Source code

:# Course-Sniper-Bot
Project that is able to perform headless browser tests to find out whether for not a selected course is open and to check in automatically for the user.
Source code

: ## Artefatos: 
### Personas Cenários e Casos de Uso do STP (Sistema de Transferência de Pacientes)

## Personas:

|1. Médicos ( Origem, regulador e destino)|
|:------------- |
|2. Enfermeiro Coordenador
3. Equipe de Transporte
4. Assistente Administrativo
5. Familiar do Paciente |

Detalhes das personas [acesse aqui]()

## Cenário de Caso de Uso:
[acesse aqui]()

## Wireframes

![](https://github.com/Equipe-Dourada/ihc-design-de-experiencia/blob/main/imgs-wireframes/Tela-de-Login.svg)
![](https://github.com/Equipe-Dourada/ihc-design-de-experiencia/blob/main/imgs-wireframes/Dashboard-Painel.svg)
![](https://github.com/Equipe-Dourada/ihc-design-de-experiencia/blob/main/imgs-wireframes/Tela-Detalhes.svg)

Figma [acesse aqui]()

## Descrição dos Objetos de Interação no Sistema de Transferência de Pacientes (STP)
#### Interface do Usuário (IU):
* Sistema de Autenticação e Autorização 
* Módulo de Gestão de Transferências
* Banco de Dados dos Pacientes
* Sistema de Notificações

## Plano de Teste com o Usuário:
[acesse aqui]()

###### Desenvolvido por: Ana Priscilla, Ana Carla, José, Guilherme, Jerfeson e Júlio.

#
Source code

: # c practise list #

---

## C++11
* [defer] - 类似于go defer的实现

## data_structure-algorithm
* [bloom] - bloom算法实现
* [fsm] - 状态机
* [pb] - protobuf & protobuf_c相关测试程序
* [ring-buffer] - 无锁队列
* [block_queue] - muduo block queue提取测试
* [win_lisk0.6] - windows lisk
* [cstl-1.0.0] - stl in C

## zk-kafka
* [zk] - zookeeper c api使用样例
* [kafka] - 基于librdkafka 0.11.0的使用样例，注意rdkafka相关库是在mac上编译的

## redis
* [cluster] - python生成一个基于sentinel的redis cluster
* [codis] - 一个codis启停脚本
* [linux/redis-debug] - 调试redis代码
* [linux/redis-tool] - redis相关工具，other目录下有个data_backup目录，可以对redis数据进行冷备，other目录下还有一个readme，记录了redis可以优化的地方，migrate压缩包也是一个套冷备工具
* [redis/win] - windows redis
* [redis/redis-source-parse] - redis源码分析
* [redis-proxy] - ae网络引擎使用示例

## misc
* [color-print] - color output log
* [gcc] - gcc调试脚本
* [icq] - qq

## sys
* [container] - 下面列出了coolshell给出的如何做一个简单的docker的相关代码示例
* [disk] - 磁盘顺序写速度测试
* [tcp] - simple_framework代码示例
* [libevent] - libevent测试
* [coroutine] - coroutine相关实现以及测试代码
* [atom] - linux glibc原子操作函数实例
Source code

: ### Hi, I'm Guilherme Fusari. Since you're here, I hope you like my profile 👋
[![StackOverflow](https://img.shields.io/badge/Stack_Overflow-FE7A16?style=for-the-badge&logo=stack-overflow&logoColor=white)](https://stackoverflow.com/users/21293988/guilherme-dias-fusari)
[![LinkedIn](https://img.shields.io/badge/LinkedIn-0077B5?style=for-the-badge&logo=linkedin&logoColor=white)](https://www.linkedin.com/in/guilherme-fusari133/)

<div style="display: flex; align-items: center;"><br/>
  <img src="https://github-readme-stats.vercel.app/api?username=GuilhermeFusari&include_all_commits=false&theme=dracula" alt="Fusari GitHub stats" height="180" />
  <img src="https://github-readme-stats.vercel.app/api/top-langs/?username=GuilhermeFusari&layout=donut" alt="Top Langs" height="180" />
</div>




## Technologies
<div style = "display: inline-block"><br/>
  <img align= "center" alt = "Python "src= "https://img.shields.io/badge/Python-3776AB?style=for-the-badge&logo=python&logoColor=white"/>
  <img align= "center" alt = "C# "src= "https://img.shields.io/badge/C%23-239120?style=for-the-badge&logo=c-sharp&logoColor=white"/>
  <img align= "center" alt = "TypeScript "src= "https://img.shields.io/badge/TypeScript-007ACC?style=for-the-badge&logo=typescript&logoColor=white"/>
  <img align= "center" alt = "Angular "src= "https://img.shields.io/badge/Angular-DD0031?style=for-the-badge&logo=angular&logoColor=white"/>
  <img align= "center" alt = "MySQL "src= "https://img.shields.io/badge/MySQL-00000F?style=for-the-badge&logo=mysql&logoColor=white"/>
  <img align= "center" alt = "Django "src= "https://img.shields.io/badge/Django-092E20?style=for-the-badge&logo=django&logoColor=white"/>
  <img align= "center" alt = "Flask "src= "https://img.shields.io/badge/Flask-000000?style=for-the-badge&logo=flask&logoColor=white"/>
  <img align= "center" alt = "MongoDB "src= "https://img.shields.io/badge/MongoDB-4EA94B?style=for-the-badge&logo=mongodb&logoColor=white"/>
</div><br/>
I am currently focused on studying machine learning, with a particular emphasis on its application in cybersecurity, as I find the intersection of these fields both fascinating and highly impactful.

Problem description: Based on the entries above, give the number of lines with the string "Tela" and no further text.

Solution: 2